● Your assignment
From the entries that follow, list every line in which the string "operations" appears.

━━ Records for the task ━━

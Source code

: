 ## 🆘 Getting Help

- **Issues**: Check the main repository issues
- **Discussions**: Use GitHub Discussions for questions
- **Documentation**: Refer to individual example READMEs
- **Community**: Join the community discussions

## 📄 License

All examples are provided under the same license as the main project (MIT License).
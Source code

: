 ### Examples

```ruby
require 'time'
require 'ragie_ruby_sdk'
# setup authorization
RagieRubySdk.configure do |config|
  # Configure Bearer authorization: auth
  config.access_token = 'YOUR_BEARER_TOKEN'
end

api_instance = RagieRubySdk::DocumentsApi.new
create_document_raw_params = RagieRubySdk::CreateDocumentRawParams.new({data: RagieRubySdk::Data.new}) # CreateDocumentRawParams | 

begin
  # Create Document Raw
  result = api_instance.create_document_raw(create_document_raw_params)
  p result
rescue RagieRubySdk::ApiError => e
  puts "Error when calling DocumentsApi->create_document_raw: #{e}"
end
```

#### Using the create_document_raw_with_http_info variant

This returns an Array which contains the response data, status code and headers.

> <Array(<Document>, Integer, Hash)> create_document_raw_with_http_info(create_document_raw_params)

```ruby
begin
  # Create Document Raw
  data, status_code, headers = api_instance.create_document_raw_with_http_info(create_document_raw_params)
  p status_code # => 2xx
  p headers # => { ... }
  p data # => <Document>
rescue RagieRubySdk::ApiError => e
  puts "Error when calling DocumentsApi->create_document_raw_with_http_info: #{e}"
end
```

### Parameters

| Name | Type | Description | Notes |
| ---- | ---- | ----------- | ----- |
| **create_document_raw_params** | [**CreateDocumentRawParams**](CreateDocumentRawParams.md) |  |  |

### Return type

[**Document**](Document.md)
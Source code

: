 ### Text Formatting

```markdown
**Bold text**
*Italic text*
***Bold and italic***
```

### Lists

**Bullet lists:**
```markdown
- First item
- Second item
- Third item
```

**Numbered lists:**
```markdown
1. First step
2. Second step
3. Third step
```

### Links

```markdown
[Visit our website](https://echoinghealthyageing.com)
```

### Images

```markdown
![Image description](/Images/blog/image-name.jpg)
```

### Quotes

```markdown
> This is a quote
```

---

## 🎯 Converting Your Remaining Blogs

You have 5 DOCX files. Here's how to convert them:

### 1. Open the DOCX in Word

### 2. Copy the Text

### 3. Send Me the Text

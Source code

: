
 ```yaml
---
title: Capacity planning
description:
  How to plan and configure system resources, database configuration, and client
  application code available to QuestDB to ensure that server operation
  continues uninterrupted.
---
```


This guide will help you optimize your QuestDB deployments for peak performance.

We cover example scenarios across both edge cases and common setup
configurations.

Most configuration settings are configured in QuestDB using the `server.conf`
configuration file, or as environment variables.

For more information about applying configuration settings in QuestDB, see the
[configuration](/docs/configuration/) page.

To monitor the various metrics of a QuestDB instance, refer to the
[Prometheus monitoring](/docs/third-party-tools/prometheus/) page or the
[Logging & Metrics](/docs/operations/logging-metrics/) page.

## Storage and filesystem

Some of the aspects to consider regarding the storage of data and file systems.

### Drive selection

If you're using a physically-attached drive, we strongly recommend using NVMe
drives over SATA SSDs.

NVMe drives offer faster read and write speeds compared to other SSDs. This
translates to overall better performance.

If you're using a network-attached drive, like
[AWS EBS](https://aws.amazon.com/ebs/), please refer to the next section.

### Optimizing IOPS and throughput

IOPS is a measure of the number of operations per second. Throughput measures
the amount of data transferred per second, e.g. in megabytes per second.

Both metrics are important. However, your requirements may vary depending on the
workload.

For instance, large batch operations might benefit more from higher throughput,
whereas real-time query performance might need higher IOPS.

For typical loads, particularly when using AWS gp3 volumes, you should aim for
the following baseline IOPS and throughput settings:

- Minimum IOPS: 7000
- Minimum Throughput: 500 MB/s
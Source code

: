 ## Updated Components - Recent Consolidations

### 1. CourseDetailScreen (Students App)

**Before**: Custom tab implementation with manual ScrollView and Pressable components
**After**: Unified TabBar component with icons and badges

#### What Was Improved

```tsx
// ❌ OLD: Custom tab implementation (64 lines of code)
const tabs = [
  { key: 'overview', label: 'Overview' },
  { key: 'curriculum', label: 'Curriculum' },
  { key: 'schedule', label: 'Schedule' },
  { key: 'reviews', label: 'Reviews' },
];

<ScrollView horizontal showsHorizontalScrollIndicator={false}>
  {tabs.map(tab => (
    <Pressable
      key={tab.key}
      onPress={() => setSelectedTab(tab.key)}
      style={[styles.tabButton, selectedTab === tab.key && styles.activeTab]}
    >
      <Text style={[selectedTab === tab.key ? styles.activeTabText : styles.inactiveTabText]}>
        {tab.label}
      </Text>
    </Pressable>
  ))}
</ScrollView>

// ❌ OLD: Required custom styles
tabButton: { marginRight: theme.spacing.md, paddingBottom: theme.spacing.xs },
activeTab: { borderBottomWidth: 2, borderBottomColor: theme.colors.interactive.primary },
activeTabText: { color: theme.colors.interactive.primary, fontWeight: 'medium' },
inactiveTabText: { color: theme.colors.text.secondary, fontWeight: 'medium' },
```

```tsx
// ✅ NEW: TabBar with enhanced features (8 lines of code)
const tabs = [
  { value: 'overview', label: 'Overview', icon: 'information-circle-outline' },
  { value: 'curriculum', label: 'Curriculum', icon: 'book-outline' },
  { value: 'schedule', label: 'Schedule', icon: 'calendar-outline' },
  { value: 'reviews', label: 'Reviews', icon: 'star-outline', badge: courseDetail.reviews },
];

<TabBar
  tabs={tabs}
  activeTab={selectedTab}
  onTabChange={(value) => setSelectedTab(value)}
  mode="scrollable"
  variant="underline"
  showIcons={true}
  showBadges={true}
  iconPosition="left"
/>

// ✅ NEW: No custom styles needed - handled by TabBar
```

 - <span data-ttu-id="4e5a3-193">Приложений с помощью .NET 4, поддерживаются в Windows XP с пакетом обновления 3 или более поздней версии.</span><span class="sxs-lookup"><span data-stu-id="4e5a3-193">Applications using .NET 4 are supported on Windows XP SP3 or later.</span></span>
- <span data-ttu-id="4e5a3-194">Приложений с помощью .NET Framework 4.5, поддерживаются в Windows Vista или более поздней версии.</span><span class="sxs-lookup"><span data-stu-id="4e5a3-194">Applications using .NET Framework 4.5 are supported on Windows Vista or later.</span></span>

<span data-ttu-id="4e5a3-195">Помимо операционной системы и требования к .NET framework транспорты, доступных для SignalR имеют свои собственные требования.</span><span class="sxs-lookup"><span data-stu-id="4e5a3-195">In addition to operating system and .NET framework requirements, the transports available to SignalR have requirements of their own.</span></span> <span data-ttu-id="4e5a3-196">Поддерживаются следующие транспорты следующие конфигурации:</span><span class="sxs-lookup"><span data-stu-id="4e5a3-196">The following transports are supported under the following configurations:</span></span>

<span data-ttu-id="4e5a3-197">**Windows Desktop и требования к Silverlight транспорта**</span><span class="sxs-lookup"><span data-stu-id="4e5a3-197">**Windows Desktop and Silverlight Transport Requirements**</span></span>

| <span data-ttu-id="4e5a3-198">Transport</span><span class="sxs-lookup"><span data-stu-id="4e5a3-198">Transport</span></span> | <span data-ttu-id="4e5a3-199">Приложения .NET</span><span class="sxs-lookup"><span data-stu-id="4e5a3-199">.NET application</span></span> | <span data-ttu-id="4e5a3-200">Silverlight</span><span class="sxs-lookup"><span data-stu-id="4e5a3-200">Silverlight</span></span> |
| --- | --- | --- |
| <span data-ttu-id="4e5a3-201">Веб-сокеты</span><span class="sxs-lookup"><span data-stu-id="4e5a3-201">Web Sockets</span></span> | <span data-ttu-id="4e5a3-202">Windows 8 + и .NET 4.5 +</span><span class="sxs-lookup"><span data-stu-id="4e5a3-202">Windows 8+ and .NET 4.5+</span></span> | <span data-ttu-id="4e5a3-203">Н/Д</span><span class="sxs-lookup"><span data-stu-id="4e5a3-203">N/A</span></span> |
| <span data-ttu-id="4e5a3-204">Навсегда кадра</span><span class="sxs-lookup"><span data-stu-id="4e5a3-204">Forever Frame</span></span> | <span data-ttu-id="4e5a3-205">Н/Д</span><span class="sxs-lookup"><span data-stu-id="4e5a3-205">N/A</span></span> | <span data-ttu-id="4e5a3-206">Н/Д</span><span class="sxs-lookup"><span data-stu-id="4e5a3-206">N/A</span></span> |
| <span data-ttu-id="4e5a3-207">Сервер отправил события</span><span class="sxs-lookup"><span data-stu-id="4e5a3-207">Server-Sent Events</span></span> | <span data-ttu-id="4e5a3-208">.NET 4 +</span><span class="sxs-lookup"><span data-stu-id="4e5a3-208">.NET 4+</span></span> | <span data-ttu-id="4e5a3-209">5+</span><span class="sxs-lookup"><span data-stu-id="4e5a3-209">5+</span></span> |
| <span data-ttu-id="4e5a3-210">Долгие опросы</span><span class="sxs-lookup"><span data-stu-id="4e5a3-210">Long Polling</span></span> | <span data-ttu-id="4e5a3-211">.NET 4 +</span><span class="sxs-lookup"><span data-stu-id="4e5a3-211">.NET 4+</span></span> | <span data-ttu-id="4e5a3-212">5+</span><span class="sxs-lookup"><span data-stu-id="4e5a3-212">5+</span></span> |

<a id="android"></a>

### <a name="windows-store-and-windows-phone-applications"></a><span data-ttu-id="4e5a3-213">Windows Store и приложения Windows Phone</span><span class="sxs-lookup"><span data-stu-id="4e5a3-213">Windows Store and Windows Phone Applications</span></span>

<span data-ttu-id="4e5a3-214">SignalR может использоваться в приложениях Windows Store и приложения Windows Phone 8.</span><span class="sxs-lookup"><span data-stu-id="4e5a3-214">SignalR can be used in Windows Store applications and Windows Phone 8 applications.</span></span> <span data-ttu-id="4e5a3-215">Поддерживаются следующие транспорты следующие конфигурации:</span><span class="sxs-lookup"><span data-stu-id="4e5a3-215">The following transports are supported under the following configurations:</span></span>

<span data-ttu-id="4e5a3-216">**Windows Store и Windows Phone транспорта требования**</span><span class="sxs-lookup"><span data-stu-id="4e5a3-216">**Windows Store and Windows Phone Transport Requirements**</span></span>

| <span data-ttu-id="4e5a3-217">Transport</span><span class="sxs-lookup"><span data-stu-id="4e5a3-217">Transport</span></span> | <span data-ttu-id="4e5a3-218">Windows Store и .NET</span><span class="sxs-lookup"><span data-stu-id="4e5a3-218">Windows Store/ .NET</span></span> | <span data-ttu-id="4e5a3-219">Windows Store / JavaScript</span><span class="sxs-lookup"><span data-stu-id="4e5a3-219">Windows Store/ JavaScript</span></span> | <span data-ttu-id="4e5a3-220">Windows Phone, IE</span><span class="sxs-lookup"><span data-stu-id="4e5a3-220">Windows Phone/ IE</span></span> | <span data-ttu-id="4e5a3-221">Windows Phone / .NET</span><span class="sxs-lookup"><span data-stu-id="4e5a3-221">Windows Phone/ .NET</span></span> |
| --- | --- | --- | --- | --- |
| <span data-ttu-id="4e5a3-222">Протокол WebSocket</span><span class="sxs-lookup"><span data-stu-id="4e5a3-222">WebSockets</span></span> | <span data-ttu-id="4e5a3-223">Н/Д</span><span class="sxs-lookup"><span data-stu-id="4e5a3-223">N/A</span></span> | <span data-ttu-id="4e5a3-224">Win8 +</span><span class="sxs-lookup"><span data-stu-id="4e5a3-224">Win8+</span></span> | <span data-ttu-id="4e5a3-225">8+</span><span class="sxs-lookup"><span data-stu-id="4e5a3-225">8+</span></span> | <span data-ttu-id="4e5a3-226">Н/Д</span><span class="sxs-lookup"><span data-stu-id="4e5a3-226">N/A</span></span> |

━━━

● Solution to the exercise
[Logging & Metrics](/docs/operations/logging-metrics/) page.
IOPS is a measure of the number of operations per second. Throughput measures
For instance, large batch operations might benefit more from higher throughput,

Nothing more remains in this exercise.